Problem: The records, repeated exactly and in full, are the expected answer.

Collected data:

+-------+

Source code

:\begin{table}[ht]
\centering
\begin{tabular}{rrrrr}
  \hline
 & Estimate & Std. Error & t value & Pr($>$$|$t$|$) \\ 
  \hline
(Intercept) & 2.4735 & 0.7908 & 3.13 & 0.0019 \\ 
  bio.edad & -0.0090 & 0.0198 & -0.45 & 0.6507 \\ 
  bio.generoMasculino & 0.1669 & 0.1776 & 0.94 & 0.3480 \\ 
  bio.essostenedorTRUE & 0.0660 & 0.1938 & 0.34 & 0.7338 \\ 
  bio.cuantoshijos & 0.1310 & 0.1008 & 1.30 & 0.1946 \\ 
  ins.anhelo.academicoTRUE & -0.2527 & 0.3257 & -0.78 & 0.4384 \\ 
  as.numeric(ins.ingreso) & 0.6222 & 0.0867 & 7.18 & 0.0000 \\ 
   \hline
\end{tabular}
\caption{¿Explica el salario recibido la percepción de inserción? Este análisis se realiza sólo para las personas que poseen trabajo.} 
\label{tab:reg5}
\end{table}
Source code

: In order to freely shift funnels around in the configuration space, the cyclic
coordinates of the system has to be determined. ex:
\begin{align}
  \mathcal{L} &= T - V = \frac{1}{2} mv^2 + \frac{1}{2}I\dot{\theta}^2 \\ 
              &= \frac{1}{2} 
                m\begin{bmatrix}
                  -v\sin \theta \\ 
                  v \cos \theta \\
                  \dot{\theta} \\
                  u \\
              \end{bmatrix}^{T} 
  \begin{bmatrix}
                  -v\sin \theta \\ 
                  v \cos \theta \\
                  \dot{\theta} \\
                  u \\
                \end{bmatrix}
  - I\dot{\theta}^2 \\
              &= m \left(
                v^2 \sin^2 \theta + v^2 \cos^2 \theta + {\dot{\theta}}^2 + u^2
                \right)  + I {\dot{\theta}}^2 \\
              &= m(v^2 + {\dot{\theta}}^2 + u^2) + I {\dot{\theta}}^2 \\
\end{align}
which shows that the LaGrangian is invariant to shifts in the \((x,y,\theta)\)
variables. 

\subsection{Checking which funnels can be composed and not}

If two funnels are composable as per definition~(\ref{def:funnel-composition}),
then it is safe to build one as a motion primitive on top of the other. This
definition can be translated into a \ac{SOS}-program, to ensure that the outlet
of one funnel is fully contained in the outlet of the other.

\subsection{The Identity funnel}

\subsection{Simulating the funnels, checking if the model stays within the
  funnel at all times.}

+-------+

The completed task:
Source code

:\begin{table}[ht]
\centering
\begin{tabular}{rrrrr}
  \hline
 & Estimate & Std. Error & t value & Pr($>$$|$t$|$) \\ 
  \hline
(Intercept) & 2.4735 & 0.7908 & 3.13 & 0.0019 \\ 
  bio.edad & -0.0090 & 0.0198 & -0.45 & 0.6507 \\ 
  bio.generoMasculino & 0.1669 & 0.1776 & 0.94 & 0.3480 \\ 
  bio.essostenedorTRUE & 0.0660 & 0.1938 & 0.34 & 0.7338 \\ 
  bio.cuantoshijos & 0.1310 & 0.1008 & 1.30 & 0.1946 \\ 
  ins.anhelo.academicoTRUE & -0.2527 & 0.3257 & -0.78 & 0.4384 \\ 
  as.numeric(ins.ingreso) & 0.6222 & 0.0867 & 7.18 & 0.0000 \\ 
   \hline
\end{tabular}
\caption{¿Explica el salario recibido la percepción de inserción? Este análisis se realiza sólo para las personas que poseen trabajo.} 
\label{tab:reg5}
\end{table}
Source code

: In order to freely shift funnels around in the configuration space, the cyclic
coordinates of the system has to be determined. ex:
\begin{align}
  \mathcal{L} &= T - V = \frac{1}{2} mv^2 + \frac{1}{2}I\dot{\theta}^2 \\ 
              &= \frac{1}{2} 
                m\begin{bmatrix}
                  -v\sin \theta \\ 
                  v \cos \theta \\
                  \dot{\theta} \\
                  u \\
              \end{bmatrix}^{T} 
  \begin{bmatrix}
                  -v\sin \theta \\ 
                  v \cos \theta \\
                  \dot{\theta} \\
                  u \\
                \end{bmatrix}
  - I\dot{\theta}^2 \\
              &= m \left(
                v^2 \sin^2 \theta + v^2 \cos^2 \theta + {\dot{\theta}}^2 + u^2
                \right)  + I {\dot{\theta}}^2 \\
              &= m(v^2 + {\dot{\theta}}^2 + u^2) + I {\dot{\theta}}^2 \\
\end{align}
which shows that the LaGrangian is invariant to shifts in the \((x,y,\theta)\)
variables. 

\subsection{Checking which funnels can be composed and not}

If two funnels are composable as per definition~(\ref{def:funnel-composition}),
then it is safe to build one as a motion primitive on top of the other. This
definition can be translated into a \ac{SOS}-program, to ensure that the outlet
of one funnel is fully contained in the outlet of the other.

\subsection{The Identity funnel}

\subsection{Simulating the funnels, checking if the model stays within the
  funnel at all times.}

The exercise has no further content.